This week's mourning for 34 miners shot dead by South African police has stirred painful memories among surviving miners, a week after bullets rained down on them.
"Everywhere we were, they were shooting," one striker told AFP, recalling the tragic events that left a rocky field strewn with the bodies of platinum mine workers.
"Even at night when I sleep, I keep hearing those gunshots," he said.
The father-of-two who was too afraid to give his name said he owed his survival to nothing more than luck.
"All the people who were here are dead, they are gone," he said as he escorted AFP around the hillside where the killings took place.
"I was was that side," he said pointing to the opposite side of the hill. "That's why I survived... I ran," he said, adding that he had worked at Lonmin for two years.
"I don't trust these police anymore. If they see my name in the newspaper, they will go to Lonmin. Lonmin will give them my address. Our home affairs has all our names. No, it's not safe. The police will track me to my house and attack me at night."
The striker alleged that police were still harassing workers at their homes.
"Yes, even last night they came, kicking our doors. We don't know what they want," concurred one of his friends, who gave his name as Victor.
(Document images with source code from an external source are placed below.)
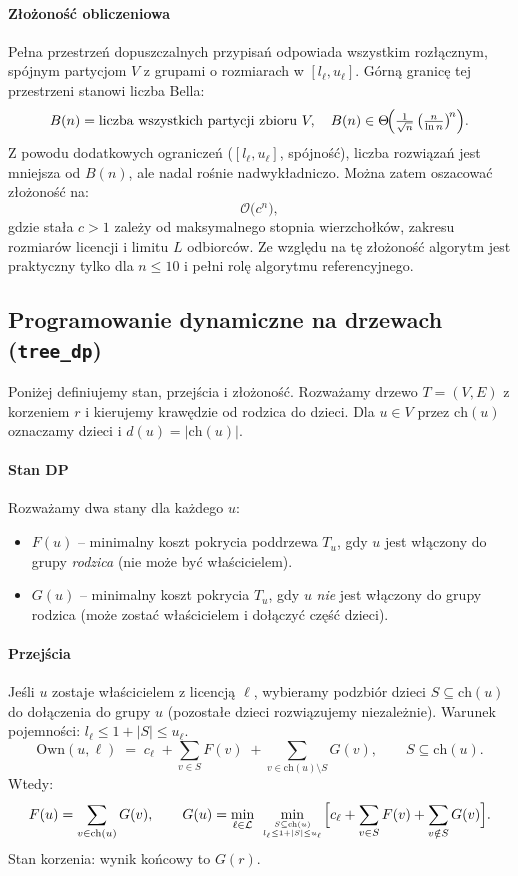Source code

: \paragraph{Złożoność obliczeniowa}
Pełna przestrzeń dopuszczalnych przypisań odpowiada wszystkim rozłącznym, spójnym partycjom $V$ z grupami o rozmiarach w $[l_\ell,u_\ell]$. Górną granicę tej przestrzeni stanowi liczba Bella:
\[
B(n)=\text{liczba wszystkich partycji zbioru }V,\quad
B(n)\in\Theta\!\Bigl(\tfrac{1}{\sqrt n}\,\bigl(\tfrac{n}{\ln n}\bigr)^{\!n}\Bigr).
\]
Z powodu dodatkowych ograniczeń ($[l_\ell,u_\ell]$, spójność), liczba rozwiązań jest mniejsza od $B(n)$, ale nadal rośnie nadwykładniczo. Można zatem oszacować złożoność na:
\[
\mathcal{O}\bigl(c^n\bigr),
\]
gdzie stała $c>1$ zależy od maksymalnego stopnia wierzchołków, zakresu rozmiarów licencji i limitu $L$ odbiorców. Ze względu na tę złożoność algorytm jest praktyczny tylko dla $n\le10$ i pełni rolę algorytmu referencyjnego.

\subsection{Programowanie dynamiczne na drzewach (\texttt{tree\_dp})}\label{subsec:treedp}
Poniżej definiujemy stan, przejścia i złożoność. Rozważamy drzewo $T=(V,E)$ z korzeniem $r$ i kierujemy krawędzie od rodzica do dzieci. Dla $u\in V$ przez $\mathrm{ch}(u)$ oznaczamy dzieci i $d(u)=|\mathrm{ch}(u)|$.

\paragraph{Stan DP}
Rozważamy dwa stany dla każdego $u$:
\begin{itemize}
  \item $F(u)$ – minimalny koszt pokrycia poddrzewa $T_u$, gdy $u$ jest włączony do grupy \emph{rodzica} (nie może być właścicielem).
  \item $G(u)$ – minimalny koszt pokrycia $T_u$, gdy $u$ \emph{nie} jest włączony do grupy rodzica (może zostać właścicielem i dołączyć część dzieci).
\end{itemize}

\paragraph{Przejścia} Jeśli $u$ zostaje właścicielem z licencją $\ell$, wybieramy podzbiór dzieci $S\subseteq \mathrm{ch}(u)$ do dołączenia do grupy $u$ (pozostałe dzieci rozwiązujemy niezależnie). Warunek pojemności: $l_\ell \le 1+|S| \le u_\ell$.
\[
\textstyle\mathrm{Own}(u,\ell) \;=\; c_\ell\; +\! \sum\limits_{v\in S} F(v)\; +\! \sum\limits_{v\in \mathrm{ch}(u)\setminus S} G(v),\qquad S\subseteq\mathrm{ch}(u).
\]
Wtedy:
\[
F(u)= \sum\limits_{v\in\mathrm{ch}(u)} G(v),\qquad
G(u)= \min\limits_{\ell\in\mathcal{L}}\ \min\limits_{S\subseteq\mathrm{ch}(u)\atop l_\ell\le 1+|S|\le u_\ell} \Bigl[ c_\ell + \sum\limits_{v\in S} F(v) + \sum\limits_{v\notin S} G(v) \Bigr].
\]
Stan korzenia: wynik końcowy to $G(r)$.


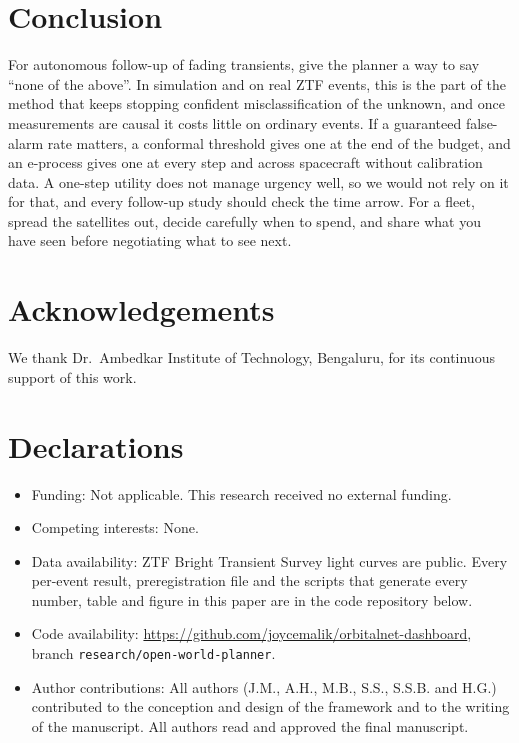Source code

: \documentclass{jaa}
\begin{document}
\section{Conclusion}\label{sec:concl}
For autonomous follow-up of fading transients, give the planner a way to say ``none of the above''. In simulation and on real ZTF events, this is the part of the method that keeps stopping confident misclassification of the unknown, and once measurements are causal it costs little on ordinary events. If a guaranteed false-alarm rate matters, a conformal threshold gives one at the end of the budget, and an e-process gives one at every step and across spacecraft without calibration data. A one-step utility does not manage urgency well, so we would not rely on it for that, and every follow-up study should check the time arrow. For a fleet, spread the satellites out, decide carefully when to spend, and share what you have seen before negotiating what to see next.

\section*{Acknowledgements}
We thank Dr.\ Ambedkar Institute of Technology, Bengaluru, for its continuous support of this work.

\section*{Declarations}

\begin{itemize}
\item Funding: Not applicable. This research received no external funding.
\item Competing interests: None.
\item Data availability: ZTF Bright Transient Survey light curves are public. Every per-event result, preregistration file and the scripts that generate every number, table and figure in this paper are in the code repository below.
\item Code availability: \url{https://github.com/joycemalik/orbitalnet-dashboard}, branch \texttt{research/open-world-planner}.
\item Author contributions: All authors (J.M., A.H., M.B., S.S., S.S.B. and H.G.) contributed to the conception and design of the framework and to the writing of the manuscript. All authors read and approved the final manuscript.
\end{itemize}


\end{document}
Workers' leader Zolisa Bodlani claimed that one worker was shot at from a helicopter and another at close range while he lay on the ground bleeding from bullet wounds -- claims that cannot be verified.
Asked why they carried weapons during their strike, the reason police gave for opening fire, they denied carrying firearms.
"No-one was carrying guns, pangas (machetes) yes. There's no strike in South Africa where you come holding a banana," the first man said.
"Even our President Jacob Zuma, when marrying, he is holding umkhoto, the spear. By holding that thing, it shows you are serious about what you are doing."
The strikers, he said, remained defiant, saying they would not return to work until their salary demands were met.
"That blood cannot be spilt for nothing. Even their souls can't rest in peace if we leave this," he said.
Rock drill operators have led the strike, demanding a monthly salary of 12,500 rand ($1,200, 1,500 euros). They say they earn 4,000 rand a month, but Lonmin says that with bonuses and perks, they earn around 11,000 rand.
Their wage demand aside, they want justice for the killers.
"Those people who killed our brothers, we want to know them. We want justice against those people amaberede," the striker said, using a slang for police.
Nearby, a pair of sneakers, a navy blue sports jacket and a blanket lie strewn on a small rock outcrop. Some of the rocks have neon yellow paint markings made by investigators.
"This is a sign that someone was killed here," he explained.
Lonmin will not dare to sack them now, he added.
"Even if they fire us, they can't replace us. We will make it difficult for anyone else to come and work here."